:: Records for this exercise

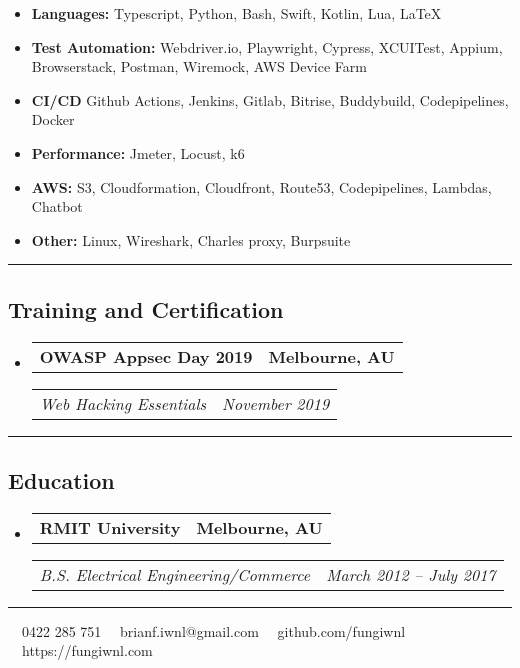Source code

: \documentclass[11pt,letterpaper]{article}
\makeatletter
\newcommand{\headerrow}[2]
{\begin{tabular*}{\linewidth}{l@{\extracolsep{\fill}}r}
#1 &
#2 \\
\end{tabular*}}
\makeatother
\begin{document}
\begin{itemize}[leftmargin=1em,noitemsep]
	\item \textbf{Languages:}
	      Typescript, Python, Bash, Swift, Kotlin, Lua, \LaTeX
	\item \textbf{Test Automation:}
	    Webdriver.io, Playwright, Cypress, XCUITest, Appium, Browserstack, Postman, Wiremock, AWS Device Farm
	\item \textbf{CI/CD} Github Actions, Jenkins, Gitlab, Bitrise, Buddybuild, Codepipelines, Docker
	\item \textbf{Performance:} Jmeter, Locust, k6
    \item \textbf{AWS:} S3, Cloudformation, Cloudfront, Route53, Codepipelines, Lambdas, Chatbot
    \item \textbf{Other:} Linux, Wireshark, Charles proxy, Burpsuite
\end{itemize}

\hrule
\vspace{-1em}
\subsection*{\Large Training and Certification}

\begin{itemize}[leftmargin=1em]
	\parskip=0.1em
		
	\item
	      \headerrow
	      {\textbf{OWASP Appsec Day 2019}}
	      {\textbf{Melbourne, AU}}
	      \headerrow
	      {\emph{Web Hacking Essentials}}
	      {\emph{November 2019}}
	      	      
\end{itemize}

\hrule
\vspace{-1em}
\subsection*{\Large Education}

\begin{itemize}[leftmargin=1em]
	\parskip=0.1em
		
	\item
	      \headerrow
	      {\textbf{RMIT University}}
	      {\textbf{Melbourne, AU}}
	      \headerrow
	      {\emph{B.S. Electrical Engineering/Commerce}}
	      {\emph{March 2012 -- July 2017}}
	      	      
\end{itemize}

\hrule
\vspace{-1em}
\begin{center}
	\vspace{0.8cm}
	\raisebox{-0.2\height} {\Large \faPhoneSquare} \ \  0422 285 751 \hfill\raisebox{-0.2\height}{\Large \faEnvelopeSquare} \ \ brianf.iwnl@gmail.com \hfill \raisebox{-0.2\height}{\Large \faGithubSquare} \ \ github.com/fungiwnl \hfill \raisebox{-0.2\height}{\Large \faGlobe} \ \ https://fungiwnl.com
\end{center}
\end{document}
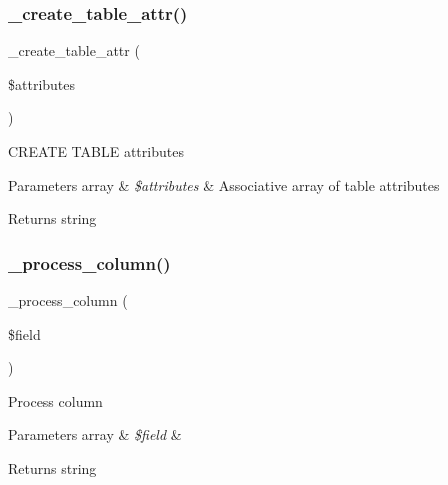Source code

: \subsubsection{\texorpdfstring{\+\_\+create\+\_\+table\+\_\+attr()}{\_create\_table\_attr()}}
{\footnotesize\ttfamily \+\_\+create\+\_\+table\+\_\+attr (\begin{DoxyParamCaption}\item[{}]{\$attributes }\end{DoxyParamCaption})\hspace{0.3cm}{\ttfamily [protected]}}

C\+R\+E\+A\+TE T\+A\+B\+LE attributes


\begin{DoxyParams}[1]{Parameters}
array & {\em \$attributes} & Associative array of table attributes \\
\hline
\end{DoxyParams}
\begin{DoxyReturn}{Returns}
string 
\end{DoxyReturn}
\mbox{\label{class_c_i___d_b__mysqli__forge_a8f38f1c5b5dddecca4befbe393f3f299}} 
\subsubsection{\texorpdfstring{\+\_\+process\+\_\+column()}{\_process\_column()}}
{\footnotesize\ttfamily \+\_\+process\+\_\+column (\begin{DoxyParamCaption}\item[{}]{\$field }\end{DoxyParamCaption})\hspace{0.3cm}{\ttfamily [protected]}}

Process column


\begin{DoxyParams}[1]{Parameters}
array & {\em \$field} & \\
\hline
\end{DoxyParams}
\begin{DoxyReturn}{Returns}
string 
\end{DoxyReturn}
\mbox{\label{class_c_i___d_b__mysqli__forge_ae0bdb4ea3418590d1894c5b621b5ca50}} 
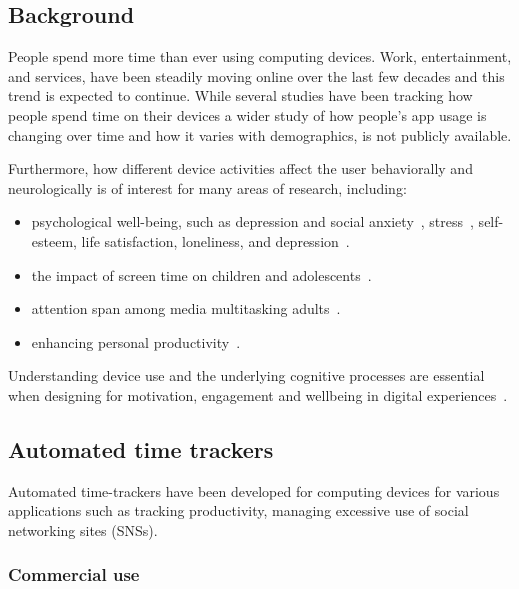 \documentclass{IEEEtran}
\begin{document}
\begin{refsection}
\section{Background}

People spend more time than ever using computing devices. Work, entertainment, and services, have been steadily moving online over the last few decades and this trend is expected to continue.
While several studies have been tracking how people spend time on their devices a wider study of how people's app usage is changing over time and how it varies with demographics, is not publicly available.

Furthermore, how different device activities affect the user behaviorally and neurologically is of interest for many areas of research, including:

\begin{itemize}
    \item psychological well-being, such as depression and social anxiety~\cite{selfhout_different_2009}\cite{shah_nonrecursive_2002}, stress~\cite{mark_stress_2014}, self-esteem, life satisfaction, loneliness, and depression~\cite{huang_time_2017}.
    \item the impact of screen time on children and adolescents~\cite{subrahmanyam_impact_2001}.
    \item attention span among media multitasking adults~\cite{mark_stress_2014}.
    \item enhancing personal productivity~\cite{kim_timeaware_2016}.
\end{itemize}

Understanding device use and the underlying cognitive processes are essential when designing for motivation, engagement and wellbeing in digital experiences~\cite{peters_designing_2018}.

\subsection{Automated time trackers}

Automated time-trackers have been developed for computing devices for various applications such as tracking productivity, managing excessive use of social networking sites (SNSs).

\subsubsection{Commercial use}


\end{refsection}
\end{document}
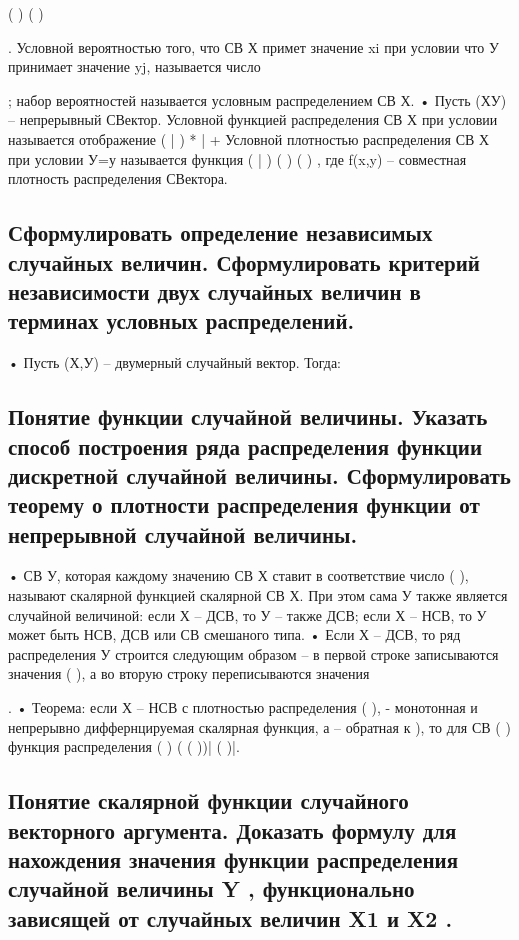 {
	
}
{( ) (
	)}
{
}



. Условной вероятностью того, что СВ Х примет значение xi при условии что У принимает
значение yj, называется число


; набор вероятностей называется условным распределением СВ Х.
• Пусть (ХУ) – непрерывный СВектор. Условной функцией распределения СВ Х при условии называется отображение
( | )
* | + Условной плотностью распределения СВ Х при условии У=у называется функция
( | )
( )
( )
, где f(x,y) – совместная
плотность распределения СВектора.

\subsection{Сформулировать определение независимых случайных величин. Сформулировать критерий независимости двух случайных величин в терминах условных распределений.}

• Пусть (Х,У) – двумерный случайный вектор. Тогда:


\subsection{Понятие функции случайной величины. Указать способ построения ряда распределения функции дискретной случайной величины. Сформулировать теорему о плотности распределения функции от непрерывной случайной величины.}

• СВ У, которая каждому значению СВ Х ставит в соответствие число ( ), называют скалярной функцией скалярной СВ Х. При этом
сама У также является случайной величиной: если Х – ДСВ, то У – также ДСВ; если Х – НСВ, то У может быть НСВ, ДСВ или СВ смешаного
типа.
• Если Х – ДСВ, то ряд распределения У строится следующим образом – в первой строке записываются значения (
), а во вторую
строку переписываются значения

.
• Теорема: если Х – НСВ с плотностью распределения
( ), - монотонная и непрерывно диффернцируемая скалярная функция, а
– обратная к ), то для СВ ( ) функция распределения
( ) ( ( ))|
( )|.

\subsection{Понятие скалярной функции случайного векторного аргумента. Доказать формулу для нахождения значения функции распределения случайной величины Y , функционально зависящей от случайных величин X1 и X2 .}

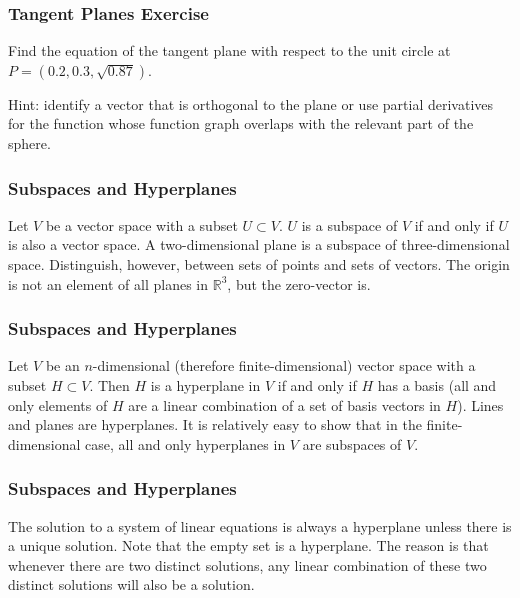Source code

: \documentclass[xcolor=dvipsnames]{beamer}
\begin{document}
\begin{frame}
  \frametitle{Tangent Planes Exercise}
  {\ubung} Find the equation of the tangent plane with respect to the
  unit circle at $P=(0.2,0.3,\sqrt{0.87})$.

  \medskip

  Hint: identify a vector that is orthogonal to the plane or use
  partial derivatives for the function whose function graph overlaps
  with the relevant part of the sphere.
\end{frame}

\begin{frame}
  \frametitle{Subspaces and Hyperplanes}
  Let $V$ be a vector space with a subset $U\subset{}V$. $U$ is a
  \alert{subspace} of $V$ if and only if $U$ is also a vector space. A
  two-dimensional plane is a subspace of three-dimensional space.
  Distinguish, however, between sets of points and sets of vectors.
  The origin is not an element of all planes in $\mathbb{R}^{3}$, but
  the zero-vector is.
\end{frame}

\begin{frame}
  \frametitle{Subspaces and Hyperplanes}
  Let $V$ be an $n$-dimensional (therefore finite-dimensional) vector
  space with a subset $H\subset{}V$. Then $H$ is a \alert{hyperplane}
  in $V$ if and only if $H$ has a basis (all and only elements of $H$
  are a linear combination of a set of basis vectors in $H$). Lines
  and planes are hyperplanes. It is relatively easy to show that in
  the finite-dimensional case, all and only hyperplanes in $V$ are
  subspaces of $V$.
\end{frame}

\begin{frame}
  \frametitle{Subspaces and Hyperplanes}
The solution to a system of linear equations is always a hyperplane
unless there is a unique solution. Note that the empty set is a
hyperplane. The reason is that whenever there are two distinct
solutions, any linear combination of these two distinct solutions will
also be a solution.
\end{frame}
\end{document}
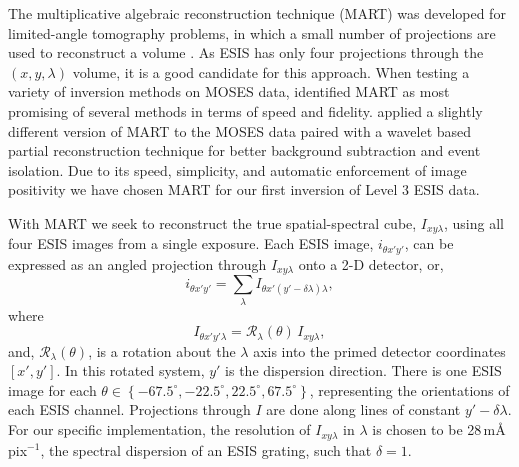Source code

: The multiplicative algebraic reconstruction technique (MART) was developed for limited-angle tomography problems, in which a small number of projections are used to reconstruct a volume \citep{Okamoto1991,Verhoeven1993}. 
As ESIS has only four projections through the $(x,y,\lambda)$ volume, it is a good candidate for this approach.
When testing a variety of inversion methods on MOSES data, \citet{Fox2011} identified MART as most promising of several methods in terms of speed and fidelity.
\citet{Rust2017} applied a slightly different version of MART to the MOSES data paired with a wavelet based partial reconstruction technique for better background subtraction and event isolation.
Due to its speed, simplicity, and automatic enforcement of image positivity we have chosen MART for our first inversion of Level 3 ESIS data.


With MART we seek to reconstruct the true spatial-spectral cube, $I_{xy\lambda}$, using all four ESIS images from a single exposure.
Each ESIS image, $i_{\theta x'y'}$, can be expressed as an angled projection through $I_{xy\lambda}$ onto a 2-D detector, or,
\begin{equation}
i_{\theta x'y'} = \sum_\lambda I_{\theta x'(y'-\delta\lambda)\lambda},
\end{equation}
where
\begin{equation}
I_{\theta x'y'\lambda} = \mathcal{R}_\lambda(\theta)\,I_{xy\lambda},
\end{equation} 
and, $\mathcal{R}_\lambda (\theta)$, is a rotation about the $\lambda$ axis into the primed detector coordinates $[x',y']$. 
In this rotated system, $y'$ is the dispersion direction.
There is one ESIS image for each $\theta \in \left\{ -67.5^{\circ}, -22.5^{\circ}, 22.5^{\circ},67.5^{\circ} \right\}$, representing the  orientations of each ESIS channel.
Projections through $I$ are done along lines of constant $y'-\delta\lambda$.
For our specific implementation, the resolution of $I_{xy\lambda}$ in $\lambda$ is chosen to be 28\,m\AA\,pix$^{-1}$, the spectral dispersion of an ESIS grating, such that $\delta = 1$. 

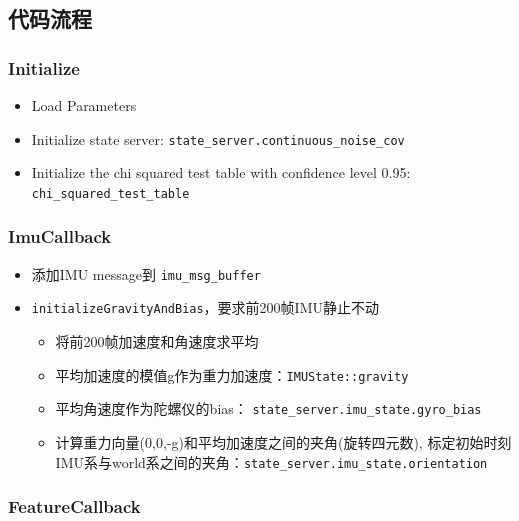 \documentclass[12pt,a4paper]{article}
\begin{document}
\subsection{代码流程}

\subsubsection{Initialize}

\begin{itemize}
\item Load Parameters
\item Initialize state server: \verb|state_server.continuous_noise_cov|
\item Initialize the chi squared test table with confidence level 0.95: \verb|chi_squared_test_table|
\end{itemize}

\subsubsection{ImuCallback}

\begin{itemize}

\item 添加IMU message到 \verb|imu_msg_buffer|

\item \verb|initializeGravityAndBias|，要求前200帧IMU静止不动

\begin{itemize}
\item 将前200帧加速度和角速度求平均
\item 平均加速度的模值g作为重力加速度：\verb|IMUState::gravity|
\item 平均角速度作为陀螺仪的bias： \verb|state_server.imu_state.gyro_bias|
\item 计算重力向量(0,0,-g)和平均加速度之间的夹角(旋转四元数), 标定初始时刻IMU系与world系之间的夹角：\verb|state_server.imu_state.orientation|
\end{itemize}

\end{itemize}

\subsubsection{FeatureCallback}
\end{document}
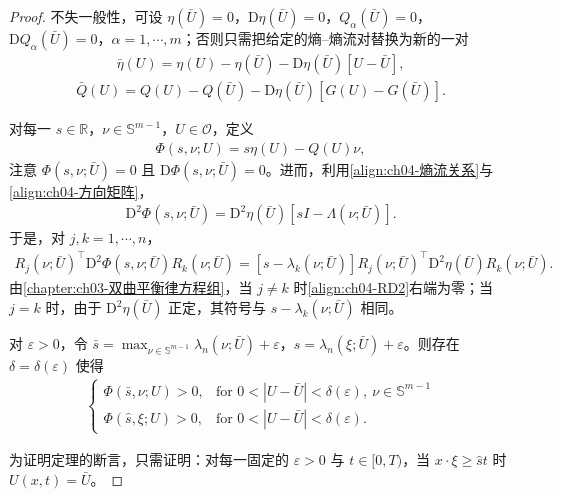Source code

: ﻿\documentclass[../../main.tex]{subfiles}
\begin{document}
\begin{proof}
不失一般性，可设 $\eta(\bar{U})=0$，$\mathrm{D}\eta(\bar{U})=0$，$Q_{\alpha}(\bar{U})=0$，$\mathrm{D}Q_{\alpha}(\bar{U})=0$，$\alpha=1,\cdots,m$；否则只需把给定的熵--熵流对替换为新的一对
\begin{align}
\bar{\eta}(U)=\eta(U)-\eta(\bar{U})-\mathrm{D}\eta(\bar{U})[U-\bar{U}],
\label{align:ch04-eta规范化}
\end{align}
\begin{align}
\bar{Q}(U)=Q(U)-Q(\bar{U})-\mathrm{D}\eta(\bar{U})[G(U)-G(\bar{U})].
\label{align:ch04-Q规范化}
\end{align}

对每一 $s\in\mathbb{R}$，$\nu\in\mathbb{S}^{m-1}$，$U\in\mathcal{O}$，定义
\begin{align}
\Phi(s,\nu;U)=s\eta(U)-Q(U)\nu,
\label{align:ch04-Phi}
\end{align}
注意 $\Phi(s,\nu;\bar{U})=0$ 且 $\mathrm{D}\Phi(s,\nu;\bar{U})=0$。进而，利用\eqref{align:ch04-熵流关系}与\eqref{align:ch04-方向矩阵}，
\begin{align}
\mathrm{D}^{2}\Phi(s,\nu;\bar{U})=\mathrm{D}^{2}\eta(\bar{U})[sI-\Lambda(\nu;\bar{U})].
\label{align:ch04-D2Phi}
\end{align}
于是，对 $j,k=1,\cdots,n$，
\begin{align}
R_{j}(\nu;\bar{U})^{\top}\mathrm{D}^{2}\Phi(s,\nu;\bar{U})R_{k}(\nu;\bar{U})=[s-\lambda_{k}(\nu;\bar{U})]R_{j}(\nu;\bar{U})^{\top}\mathrm{D}^{2}\eta(\bar{U})R_{k}(\nu;\bar{U}).
\label{align:ch04-RD2}
\end{align}
由\cref{chapter:ch03-双曲平衡律方程组}，当 $j\neq k$ 时\eqref{align:ch04-RD2}右端为零；当 $j=k$ 时，由于 $\mathrm{D}^{2}\eta(\bar{U})$ 正定，其符号与 $s-\lambda_{k}(\nu;\bar{U})$ 相同。


对 $\varepsilon>0$，令 $\bar{s}=\max_{\nu\in\mathbb{S}^{m-1}}\lambda_{n}(\nu;\bar{U})+\varepsilon$，$\hat{s}=\lambda_{n}(\xi;\bar{U})+\varepsilon$。则存在 $\delta=\delta(\varepsilon)$ 使得
\begin{align}
\begin{cases}
\Phi(\bar{s},\nu;U)>0,&\text{for }0<|U-\bar{U}|<\delta(\varepsilon),\ \nu\in\mathbb{S}^{m-1}\\
\Phi(\hat{s},\xi;U)>0,&\text{for }0<|U-\bar{U}|<\delta(\varepsilon).
\end{cases}
\label{align:ch04-Phi正}
\end{align}

为证明定理的断言，只需证明：对每一固定的 $\varepsilon>0$ 与 $t\in[0,T)$，当 $x\cdot\xi\geqslant\hat{s}t$ 时 $U(x,t)=\bar{U}$。


\end{proof}
\end{document}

::::

| Assignment |
Return each line of the data that contains the string "column".

| Result for this exercise |
\subsubsection{\texorpdfstring{\+\_\+process\+\_\+column()}{\_process\_column()}}
{\footnotesize\ttfamily \+\_\+process\+\_\+column (\begin{DoxyParamCaption}\item[{}]{\$field }\end{DoxyParamCaption})\hspace{0.3cm}{\ttfamily [protected]}}
Process column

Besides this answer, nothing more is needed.